> To do
Find every line below with the string "Primary" and pick it out.

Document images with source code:
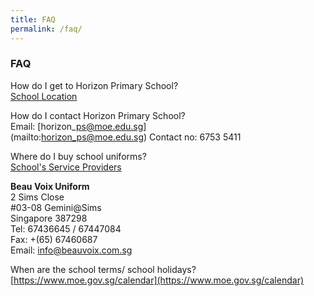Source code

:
 ```yaml
---
title: FAQ
permalink: /faq/
---
```


### **FAQ**

How do I get to Horizon Primary School?<br>
[School Location](https://horizonpri.moe.edu.sg/our-horizon/school-location)  

How do I contact Horizon Primary School?<br>
Email: [horizon\_ps@moe.edu.sg]<br>(mailto:horizon_ps@moe.edu.sg)
Contact no: 6753 5411

Where do I buy school uniforms? <br>
[School's Service Providers](https://horizonpri.moe.edu.sg/our-partners/schools-service-providers)

**Beau Voix Uniform**<br>
2 Sims Close <br>
#03-08 Gemini@Sims<br>
Singapore 387298 <br>
Tel: 67436645 / 67447084<br>
Fax: +(65) 67460687<br>
Email: [info@beauvoix.com.sg](mailto:info@beauvoix.com.sg)   
  
When are the school terms/ school holidays?<br>
[https://www.moe.gov.sg/calendar](https://www.moe.gov.sg/calendar)  
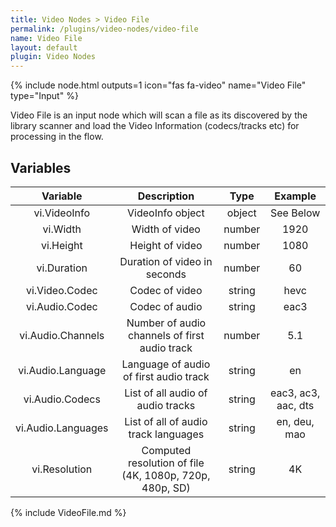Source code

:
 ```yaml
---
title: Video Nodes > Video File
permalink: /plugins/video-nodes/video-file
name: Video File
layout: default
plugin: Video Nodes
---
```


{% include node.html outputs=1 icon="fas fa-video" name="Video File" type="Input" %}

Video File is an input node which will scan a file as its discovered by the library scanner and load the Video Information (codecs/tracks etc) for processing in the flow.

## Variables

| Variable | Description | Type | Example |
| :---: | :---: | :---: | :---: |
| vi.VideoInfo | VideoInfo object | object | See Below |
| vi.Width | Width of video | number | 1920 |
| vi.Height | Height of video | number | 1080 |
| vi.Duration | Duration of video in seconds | number | 60 |
| vi.Video.Codec | Codec of video | string | hevc |
| vi.Audio.Codec | Codec of audio | string | eac3 |
| vi.Audio.Channels | Number of audio channels of first audio track | number | 5.1 |
| vi.Audio.Language | Language of audio of first audio track | string | en |
| vi.Audio.Codecs | List of all audio of audio tracks | string | eac3, ac3, aac, dts |
| vi.Audio.Languages | List of all of audio track languages | string | en, deu, mao |
| vi.Resolution | Computed resolution of file (4K, 1080p, 720p, 480p, SD) | string | 4K |

{% include VideoFile.md %}
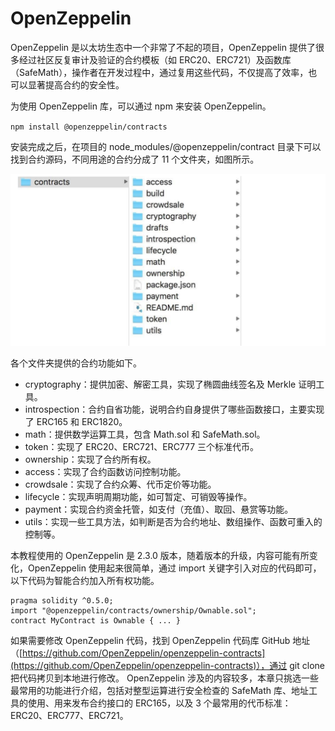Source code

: # OpenZeppelin

OpenZeppelin 是以太坊生态中一个非常了不起的项目，OpenZeppelin 提供了很多经过社区反复审计及验证的合约模板（如 ERC20、ERC721）及函数库（SafeMath），操作者在开发过程中，通过复用这些代码，不仅提高了效率，也可以显著提高合约的安全性。

为使用 OpenZeppelin 库，可以通过 npm 来安装 OpenZeppelin。

`npm install @openzeppelin/contracts `

安装完成之后，在项目的 node_modules/@openzeppelin/contract 目录下可以找到合约源码，不同用途的合约分成了 11 个文件夹，如图所示。

![](static/P50Ab5rgoo6wfrxUta7calMXnic.png)

各个文件夹提供的合约功能如下。

- cryptography：提供加密、解密工具，实现了椭圆曲线签名及 Merkle 证明工具。
- introspection：合约自省功能，说明合约自身提供了哪些函数接口，主要实现了 ERC165 和 ERC1820。
- math：提供数学运算工具，包含 Math.sol 和 SafeMath.sol。
- token：实现了 ERC20、ERC721、ERC777 三个标准代币。
- ownership：实现了合约所有权。
- access：实现了合约函数访问控制功能。
- crowdsale：实现了合约众筹、代币定价等功能。
- lifecycle：实现声明周期功能，如可暂定、可销毁等操作。
- payment：实现合约资金托管，如支付（充值）、取回、悬赏等功能。
- utils：实现一些工具方法，如判断是否为合约地址、数组操作、函数可重入的控制等。

本教程使用的 OpenZeppelin 是 2.3.0 版本，随着版本的升级，内容可能有所变化，OpenZeppelin 使用起来很简单，通过 import 关键字引入对应的代码即可，以下代码为智能合约加入所有权功能。

```solidity
pragma solidity ^0.5.0; 
import "@openzeppelin/contracts/ownership/Ownable.sol"; 
contract MyContract is Ownable { ... }
```

如果需要修改 OpenZeppelin 代码，找到 OpenZeppelin 代码库 GitHub 地址（[https://github.com/OpenZeppelin/openzeppelin-contracts](https://github.com/OpenZeppelin/openzeppelin-contracts)），通过 git clone 把代码拷贝到本地进行修改。 OpenZeppelin 涉及的内容较多，本章只挑选一些最常用的功能进行介绍，包括对整型运算进行安全检查的 SafeMath 库、地址工具的使用、用来发布合约接口的 ERC165，以及 3 个最常用的代币标准：ERC20、ERC777、ERC721。
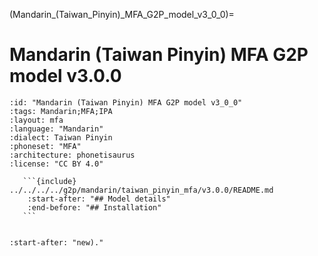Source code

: (Mandarin_(Taiwan_Pinyin)_MFA_G2P_model_v3_0_0)=
# Mandarin (Taiwan Pinyin) MFA G2P model v3.0.0

``````{g2p} Mandarin (Taiwan Pinyin) MFA G2P model v3.0.0
:id: "Mandarin (Taiwan Pinyin) MFA G2P model v3_0_0"
:tags: Mandarin;MFA;IPA
:layout: mfa
:language: "Mandarin"
:dialect: Taiwan Pinyin
:phoneset: "MFA"
:architecture: phonetisaurus
:license: "CC BY 4.0"

   ```{include} ../../../../g2p/mandarin/taiwan_pinyin_mfa/v3.0.0/README.md
    :start-after: "## Model details"
    :end-before: "## Installation"
   ```


``````

```{include} ../../../../g2p/mandarin/taiwan_pinyin_mfa/v3.0.0/README.md
:start-after: "new)."
```
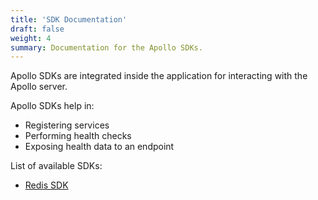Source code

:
```yaml
---
title: 'SDK Documentation'
draft: false
weight: 4
summary: Documentation for the Apollo SDKs.
---
```


Apollo SDKs are integrated inside the application for interacting with the Apollo server.

Apollo SDKs help in:
- Registering services
- Performing health checks
- Exposing health data to an endpoint

List of available SDKs:
- [Redis SDK](/apollo/docs/redis-sdk)
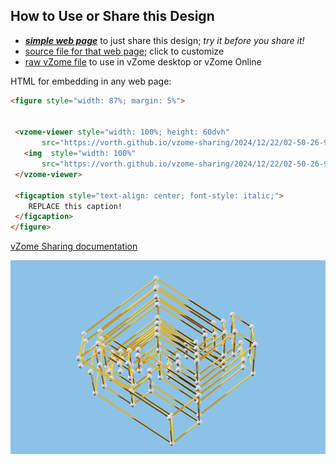 
## How to Use or Share this Design

 - [***simple web page***](<https://vorth.github.io/vzome-sharing/2024/12/22/02-50-26-919Z-A4-Coxeter-Complex-as-a-Generic-Orthotope/>) to just share this design; *try it before you share it!*
 - [source file for that web page](<https://github.com/vorth/vzome-sharing/edit/main/2024/12/22/02-50-26-919Z-A4-Coxeter-Complex-as-a-Generic-Orthotope/index.md>); click to customize
 - [raw vZome file](<https://raw.githubusercontent.com/vorth/vzome-sharing/main/2024/12/22/02-50-26-919Z-A4-Coxeter-Complex-as-a-Generic-Orthotope/A4-Coxeter-Complex-as-a-Generic-Orthotope.vZome>) to use in vZome desktop or vZome Online
 
 HTML for embedding in any web page:
 ```html
<figure style="width: 87%; margin: 5%">
  
  
  <vzome-viewer style="width: 100%; height: 60dvh" 
        src="https://vorth.github.io/vzome-sharing/2024/12/22/02-50-26-919Z-A4-Coxeter-Complex-as-a-Generic-Orthotope/A4-Coxeter-Complex-as-a-Generic-Orthotope.vZome" >
    <img  style="width: 100%"
        src="https://vorth.github.io/vzome-sharing/2024/12/22/02-50-26-919Z-A4-Coxeter-Complex-as-a-Generic-Orthotope/A4-Coxeter-Complex-as-a-Generic-Orthotope.png" >
  </vzome-viewer>

  <figcaption style="text-align: center; font-style: italic;">
     REPLACE this caption!
  </figcaption>
</figure>

 ```

[vZome Sharing documentation](https://vzome.github.io/vzome/sharing.html#how-it-works)

![Image](<A4-Coxeter-Complex-as-a-Generic-Orthotope.png>)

> Answer area
How do I get to Horizon Primary School?<br>
How do I contact Horizon Primary School?<br>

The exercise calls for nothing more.